How to Avoid Non-Resident Tuition Rates at Out-of-State Public Colleges

Applying to out-of-state public colleges can be appealing for any number of reasons. An out-of-state public university might offer a student’s ideal program or the school may be near members of the student’s extended family. Or it could just be location, location, location. Perhaps the student is drawn to the Rocky Mountains of Colorado, the beaches of Hawaii, or the hustle and bustle of New York. Whatever the reason, attending college out of state may seem like a great idea – until the sticker shock of non-resident tuition sets in.

Unlike private universities, which typically charge the same amount regardless of where in the U.S. a student resides, public colleges charge one amount for in-state students and a higher amount for out-of-state students. A state’s taxpayers fund its public universities, so it makes sense that students who are permanent residents of the state are offered lower tuition. The rationale for non-resident tuition comes back to taxpayer funding: Why should a California taxpayer foot the bill for a Massachusetts student to attend UCLA?

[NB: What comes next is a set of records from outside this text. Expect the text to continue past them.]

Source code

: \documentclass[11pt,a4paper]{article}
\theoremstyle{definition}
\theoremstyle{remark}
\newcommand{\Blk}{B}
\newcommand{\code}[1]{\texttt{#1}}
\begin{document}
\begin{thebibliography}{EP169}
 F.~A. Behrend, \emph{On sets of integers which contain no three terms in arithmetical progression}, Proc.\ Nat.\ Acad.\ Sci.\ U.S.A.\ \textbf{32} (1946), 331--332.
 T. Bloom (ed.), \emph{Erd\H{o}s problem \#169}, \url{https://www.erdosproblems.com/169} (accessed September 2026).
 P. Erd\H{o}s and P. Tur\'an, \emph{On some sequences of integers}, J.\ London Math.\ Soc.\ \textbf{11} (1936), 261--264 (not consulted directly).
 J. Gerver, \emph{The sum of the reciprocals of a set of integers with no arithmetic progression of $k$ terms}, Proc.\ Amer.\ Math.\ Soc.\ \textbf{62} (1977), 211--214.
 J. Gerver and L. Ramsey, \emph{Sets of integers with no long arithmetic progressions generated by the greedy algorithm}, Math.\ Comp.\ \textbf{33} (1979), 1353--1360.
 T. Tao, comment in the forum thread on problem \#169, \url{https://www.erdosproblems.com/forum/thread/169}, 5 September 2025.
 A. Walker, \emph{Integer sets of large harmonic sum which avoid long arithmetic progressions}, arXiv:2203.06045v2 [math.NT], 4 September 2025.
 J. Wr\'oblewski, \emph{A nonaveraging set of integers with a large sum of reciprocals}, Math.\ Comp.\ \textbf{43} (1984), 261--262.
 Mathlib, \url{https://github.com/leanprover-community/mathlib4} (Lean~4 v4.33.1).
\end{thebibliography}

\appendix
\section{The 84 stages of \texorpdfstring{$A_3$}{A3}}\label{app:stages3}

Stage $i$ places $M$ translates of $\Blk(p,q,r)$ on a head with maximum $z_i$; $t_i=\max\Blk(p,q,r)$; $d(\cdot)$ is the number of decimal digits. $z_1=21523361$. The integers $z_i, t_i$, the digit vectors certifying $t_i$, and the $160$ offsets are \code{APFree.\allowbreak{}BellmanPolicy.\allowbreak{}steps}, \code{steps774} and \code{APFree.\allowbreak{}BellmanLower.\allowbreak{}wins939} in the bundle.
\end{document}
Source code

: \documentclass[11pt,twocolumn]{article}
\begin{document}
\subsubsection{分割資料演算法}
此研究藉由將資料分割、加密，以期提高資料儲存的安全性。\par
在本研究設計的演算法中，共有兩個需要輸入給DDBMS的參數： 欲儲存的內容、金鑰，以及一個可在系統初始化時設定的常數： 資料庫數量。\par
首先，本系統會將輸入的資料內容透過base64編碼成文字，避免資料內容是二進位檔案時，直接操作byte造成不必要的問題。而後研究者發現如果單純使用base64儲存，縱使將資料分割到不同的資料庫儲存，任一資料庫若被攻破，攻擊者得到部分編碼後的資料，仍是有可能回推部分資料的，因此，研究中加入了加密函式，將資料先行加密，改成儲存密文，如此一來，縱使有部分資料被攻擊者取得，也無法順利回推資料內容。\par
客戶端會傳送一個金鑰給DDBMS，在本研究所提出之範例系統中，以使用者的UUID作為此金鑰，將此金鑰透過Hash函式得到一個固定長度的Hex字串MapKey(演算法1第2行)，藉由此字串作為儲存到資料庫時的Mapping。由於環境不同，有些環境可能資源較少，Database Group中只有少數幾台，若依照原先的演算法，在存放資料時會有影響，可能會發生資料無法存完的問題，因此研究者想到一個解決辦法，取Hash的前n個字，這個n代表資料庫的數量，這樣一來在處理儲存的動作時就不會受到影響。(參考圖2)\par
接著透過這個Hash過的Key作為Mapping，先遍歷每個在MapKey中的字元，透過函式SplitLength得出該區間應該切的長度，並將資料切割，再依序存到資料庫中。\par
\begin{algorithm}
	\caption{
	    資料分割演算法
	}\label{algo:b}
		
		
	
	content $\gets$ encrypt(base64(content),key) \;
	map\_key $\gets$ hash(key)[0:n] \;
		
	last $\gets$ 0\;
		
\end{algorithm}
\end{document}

Because non-resident tuition is often more than double that of in-state tuition, it can be hard to make the case for students to cross state lines. At UCLA, for example, the cost of attendance (including room and board) for a California resident is $32,600, but for a non-resident it’s $60,600. Is that the amount a family wants to pay so that their student can bump up against impacted programs and spend six years in college? There are any number of private colleges that, for the same amount, could deliver a more personalized education and a diploma in four years.

Before paying sticker price, it’s worth exploring options for paying less at out-of-state public colleges.

Regional Reciprocity Agreements

Throughout the country, there are groups of public colleges and universities that have reciprocity agreements. Essentially, they allow one state’s students to attend another state’s public colleges at less than the non-resident rate. Here’s a rundown:

Western Undergraduate Exchange: Sixteen Western states and U.S. territories participate in WUE. Students pay a maximum of 150 percent of in-state tuition at participating community colleges and four-year universities. If an Oregon student is interested in getting an engineering degree, they have choices in Arizona, California, Colorado, Hawaii, Idaho, New Mexico, and other states. If they were accepted as a WUE student into the University of New Mexico, their tuition rate would be $7,929 – decidedly better than UNM’s $20,549 nonresident rate, and only slightly higher than the $5,286 resident tuition. It’s important to keep in mind that WUE rates aren’t automatic and they’re not available for every major. When a student applies, they have to indicate that they’re interested in the WUE rate, and factors like grades and test scores may be taken into account.

New England Regional Student Program: Open to permanent residents of Connecticut, Maine, Massachusetts, New Hampshire, Rhode Island, and Vermont, RSP encompasses 82 public colleges and universities. Students are eligible for RSP (also known as Tuition Break) when they apply to an out-of-state program that isn’t offered in their home state. They may also qualify if an out-of-state program is geographically closer to their home. The savings associated with RSP depends upon the college. At the University of New Hampshire, for example, the in-state tuition is $14,770, out-of-state is $29,340, and RSP is $25,865. At the University of Connecticut, in state is $11,998, out-of-state is $34,066, and RSP is $20,416.

Midwest Student Exchange Program: MSEP is similar to WUE in that the participating MSEP colleges and universities agree to cap tuition at 150 percent of in-state rates. Depending on the college, students may need to reapply for MSEP rates each year. There are ten participating states, and application requirements and discounts vary by college. For example, at Indiana’s Ball State College, in-state tuition is $9,234, non-resident tuition is $23,962, and the MSEP rate is $13,851. In order to get the discount, a freshman applicant must have a 3.3 or higher GPA. As with the other exchanges, not all majors are eligible for the MSEP rate. Some private colleges also offer a 10 percent discount through MSEP.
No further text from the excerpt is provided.